蒋东新
抗战期间,国家财政很困难,大学教授的生活比战前下降了许多,当时大家都很穷。1941年,国民政府教育部曾规定大学里凡兼任行政工作的教授每人发给一笔“特别办公费”,但在西南联大,各院系负责人就不愿意拿这笔钱,因为这样会引起其它教授的不满,为此联大各院系负责人上书校方,表示拒绝领受这项特别补助,原因是“不致因不均而滋怨”,最后只有每个校委会常委每月领了一份。
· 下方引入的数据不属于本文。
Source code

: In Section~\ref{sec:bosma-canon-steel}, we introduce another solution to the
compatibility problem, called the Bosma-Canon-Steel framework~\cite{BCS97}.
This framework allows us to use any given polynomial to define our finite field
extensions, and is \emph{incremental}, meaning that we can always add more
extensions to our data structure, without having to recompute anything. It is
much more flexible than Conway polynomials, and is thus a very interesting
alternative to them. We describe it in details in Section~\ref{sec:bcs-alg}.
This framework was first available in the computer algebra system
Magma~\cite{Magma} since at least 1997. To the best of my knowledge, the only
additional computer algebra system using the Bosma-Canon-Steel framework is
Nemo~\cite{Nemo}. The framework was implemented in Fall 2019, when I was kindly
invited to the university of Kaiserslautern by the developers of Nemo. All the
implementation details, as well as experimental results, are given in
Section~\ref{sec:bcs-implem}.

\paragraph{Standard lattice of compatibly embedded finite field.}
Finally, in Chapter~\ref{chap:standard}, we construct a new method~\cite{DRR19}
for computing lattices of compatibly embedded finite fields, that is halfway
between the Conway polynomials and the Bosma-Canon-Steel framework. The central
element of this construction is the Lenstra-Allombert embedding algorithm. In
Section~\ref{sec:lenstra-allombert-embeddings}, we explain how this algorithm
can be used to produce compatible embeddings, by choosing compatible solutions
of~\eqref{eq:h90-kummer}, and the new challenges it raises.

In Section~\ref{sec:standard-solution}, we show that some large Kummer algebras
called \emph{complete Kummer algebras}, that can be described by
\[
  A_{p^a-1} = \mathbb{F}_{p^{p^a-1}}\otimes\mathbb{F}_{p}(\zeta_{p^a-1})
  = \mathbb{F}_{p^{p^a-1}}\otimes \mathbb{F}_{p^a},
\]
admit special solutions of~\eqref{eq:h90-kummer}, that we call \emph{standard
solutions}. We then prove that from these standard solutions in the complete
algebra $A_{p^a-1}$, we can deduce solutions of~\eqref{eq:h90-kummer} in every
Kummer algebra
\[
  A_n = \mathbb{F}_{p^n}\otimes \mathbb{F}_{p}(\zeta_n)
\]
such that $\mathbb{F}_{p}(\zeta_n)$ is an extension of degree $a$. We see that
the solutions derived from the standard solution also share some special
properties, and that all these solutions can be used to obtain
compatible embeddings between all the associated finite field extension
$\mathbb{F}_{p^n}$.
西南联大教授杨振声先生讲小说必称沈从文,讲戏剧必称丁西林,为什么联大国文课本中没有选沈从文的小说呢?据说,当年讨论篇目时,规定过一个原则,凡是本校同仁的作品,一律不予入选,这么一来就连朱自清先生的散文名篇《背影》也没有机会在国文课本中露面了。
张奚若先生是清华大学的教授,他的敢言是出了名的。西南联大时期,有一次张先生去参加国民参政会,他发言抨击国民党的腐败和蒋介石的独裁,蒋介石打断他的发言,插话说:“欢迎提意见,但别太刻薄!”张先生一怒之下拂袖而去,离开会场回到昆明。下次参政会再开会时,他接到寄来的通知函的路费,当即回一电报:“无政可议,路费退回”,从此再不出席国民参政会了。
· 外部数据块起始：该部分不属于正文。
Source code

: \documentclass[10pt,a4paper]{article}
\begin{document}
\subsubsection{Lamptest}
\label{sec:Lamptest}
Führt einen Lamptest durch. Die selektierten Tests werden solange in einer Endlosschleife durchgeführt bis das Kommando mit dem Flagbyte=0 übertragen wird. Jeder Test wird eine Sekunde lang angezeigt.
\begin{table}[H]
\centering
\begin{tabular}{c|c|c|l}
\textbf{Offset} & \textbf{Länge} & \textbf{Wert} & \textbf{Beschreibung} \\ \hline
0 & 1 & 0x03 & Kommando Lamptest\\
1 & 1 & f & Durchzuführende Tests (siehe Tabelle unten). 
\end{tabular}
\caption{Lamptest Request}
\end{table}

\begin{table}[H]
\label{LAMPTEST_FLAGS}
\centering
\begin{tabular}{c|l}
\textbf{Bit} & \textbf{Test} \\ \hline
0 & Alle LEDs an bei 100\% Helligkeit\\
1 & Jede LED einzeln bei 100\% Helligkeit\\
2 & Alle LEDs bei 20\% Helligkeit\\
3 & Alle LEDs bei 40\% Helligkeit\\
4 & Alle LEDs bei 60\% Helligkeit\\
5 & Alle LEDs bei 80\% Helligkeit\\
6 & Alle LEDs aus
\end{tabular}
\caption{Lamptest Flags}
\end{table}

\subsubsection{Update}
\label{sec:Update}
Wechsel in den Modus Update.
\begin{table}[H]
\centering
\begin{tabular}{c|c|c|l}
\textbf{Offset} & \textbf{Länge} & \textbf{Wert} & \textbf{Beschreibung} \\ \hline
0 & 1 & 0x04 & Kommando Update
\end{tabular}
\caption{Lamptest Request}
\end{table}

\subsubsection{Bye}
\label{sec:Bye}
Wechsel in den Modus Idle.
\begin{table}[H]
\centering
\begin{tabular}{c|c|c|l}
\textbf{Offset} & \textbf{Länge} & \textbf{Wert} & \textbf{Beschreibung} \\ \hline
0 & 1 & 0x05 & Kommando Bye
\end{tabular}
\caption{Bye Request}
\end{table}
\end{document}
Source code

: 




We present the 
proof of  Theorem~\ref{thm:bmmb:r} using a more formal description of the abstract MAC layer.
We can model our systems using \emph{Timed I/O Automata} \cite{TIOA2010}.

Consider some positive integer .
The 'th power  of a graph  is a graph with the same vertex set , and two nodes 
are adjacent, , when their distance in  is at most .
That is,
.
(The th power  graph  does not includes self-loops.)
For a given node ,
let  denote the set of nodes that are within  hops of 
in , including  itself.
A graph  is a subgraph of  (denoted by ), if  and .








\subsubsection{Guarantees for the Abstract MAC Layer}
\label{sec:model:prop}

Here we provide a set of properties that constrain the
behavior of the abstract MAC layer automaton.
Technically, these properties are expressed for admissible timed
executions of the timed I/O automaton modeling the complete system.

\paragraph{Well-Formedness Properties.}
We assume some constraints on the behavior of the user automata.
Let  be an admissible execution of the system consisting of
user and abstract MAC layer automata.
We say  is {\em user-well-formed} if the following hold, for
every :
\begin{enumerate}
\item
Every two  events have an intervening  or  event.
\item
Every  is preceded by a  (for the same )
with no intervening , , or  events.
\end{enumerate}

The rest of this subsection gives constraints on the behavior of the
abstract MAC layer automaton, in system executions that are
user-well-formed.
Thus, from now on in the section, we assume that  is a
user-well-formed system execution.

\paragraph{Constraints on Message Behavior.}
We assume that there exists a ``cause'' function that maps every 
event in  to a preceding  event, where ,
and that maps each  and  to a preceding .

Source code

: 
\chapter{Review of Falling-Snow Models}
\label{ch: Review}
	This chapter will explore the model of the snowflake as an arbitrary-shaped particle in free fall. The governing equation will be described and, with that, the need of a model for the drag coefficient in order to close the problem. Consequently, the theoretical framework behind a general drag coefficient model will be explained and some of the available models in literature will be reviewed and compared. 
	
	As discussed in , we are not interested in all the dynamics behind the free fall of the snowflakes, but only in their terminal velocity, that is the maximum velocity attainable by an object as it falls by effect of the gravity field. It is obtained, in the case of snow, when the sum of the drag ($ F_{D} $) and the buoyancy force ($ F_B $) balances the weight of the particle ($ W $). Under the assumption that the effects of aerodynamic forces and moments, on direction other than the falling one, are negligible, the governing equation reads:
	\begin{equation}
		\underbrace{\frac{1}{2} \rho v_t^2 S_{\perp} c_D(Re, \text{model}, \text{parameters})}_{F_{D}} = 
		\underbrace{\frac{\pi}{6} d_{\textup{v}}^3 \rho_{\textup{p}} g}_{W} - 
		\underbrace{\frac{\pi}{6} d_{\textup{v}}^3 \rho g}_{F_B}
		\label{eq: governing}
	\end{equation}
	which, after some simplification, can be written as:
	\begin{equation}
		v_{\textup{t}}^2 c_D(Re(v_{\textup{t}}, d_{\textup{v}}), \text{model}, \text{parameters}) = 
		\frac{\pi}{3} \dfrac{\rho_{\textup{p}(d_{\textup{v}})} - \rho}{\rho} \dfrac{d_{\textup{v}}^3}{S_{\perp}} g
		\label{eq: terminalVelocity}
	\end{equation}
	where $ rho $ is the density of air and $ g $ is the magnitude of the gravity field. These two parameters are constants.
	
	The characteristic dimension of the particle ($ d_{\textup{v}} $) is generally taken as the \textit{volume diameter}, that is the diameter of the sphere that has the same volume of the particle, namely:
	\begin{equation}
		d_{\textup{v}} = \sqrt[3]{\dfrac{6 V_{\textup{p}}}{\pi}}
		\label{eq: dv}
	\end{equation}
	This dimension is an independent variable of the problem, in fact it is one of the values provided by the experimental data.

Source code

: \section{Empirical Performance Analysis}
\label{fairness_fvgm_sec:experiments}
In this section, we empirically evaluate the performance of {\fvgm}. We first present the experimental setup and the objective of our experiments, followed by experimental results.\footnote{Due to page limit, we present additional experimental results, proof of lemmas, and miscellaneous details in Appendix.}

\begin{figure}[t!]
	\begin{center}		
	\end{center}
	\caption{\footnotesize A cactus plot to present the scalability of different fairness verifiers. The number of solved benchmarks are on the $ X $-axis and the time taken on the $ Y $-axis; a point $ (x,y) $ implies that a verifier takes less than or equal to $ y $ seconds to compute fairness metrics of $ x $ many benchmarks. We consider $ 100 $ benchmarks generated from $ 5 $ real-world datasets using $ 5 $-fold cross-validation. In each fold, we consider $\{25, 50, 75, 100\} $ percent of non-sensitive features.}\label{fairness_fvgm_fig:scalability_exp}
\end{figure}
张东荪是老牌自由主义知识分子,他自己的精神气质就很有代表性。当年在上海光华大学教书的时候,在校务会议开会时,每次主席都要恭读总理遗嘱,有一次他即夺门而去,声言:“下次如再读遗嘱,我就不来了。”像张先生这样的傲骨和不满形式主义的态度,在老大学里并不罕见。
1939年3月,陈立夫任教育部长后,为了加强对大学的控制,通过行政手段,对大学教育的很多方面强行统一管理,比如统一招生,颁布大学课程科目表,统一课程教材,大专以上学校实行总考制等等,严重窒息校园的自由空气,限制师生的思想自由,因而引起联大师生的反感和抵制。1940年6月10日,联大教务会议对教育部的统一大学课程教材和学生成绩考核办法等,据理抗驳,要求教育当局给予学校更多的教学自由。
这些事情,看起来虽小,却反映出民国教授们的脾气,从另外一个角度来讲,尊重教授,是办好一所大学的第一要事。大学是教授们的大学,大学依赖教授而存在,教授是这里的主人,因为有了教授才会有大学,而不是有了大学才会有教授。所以民国教授们的脾气“大”一些,也就无可厚非了。只是对于我们今天的大学教育和那些“所谓’教授们,难道我们不应该从中受到什么启发吗?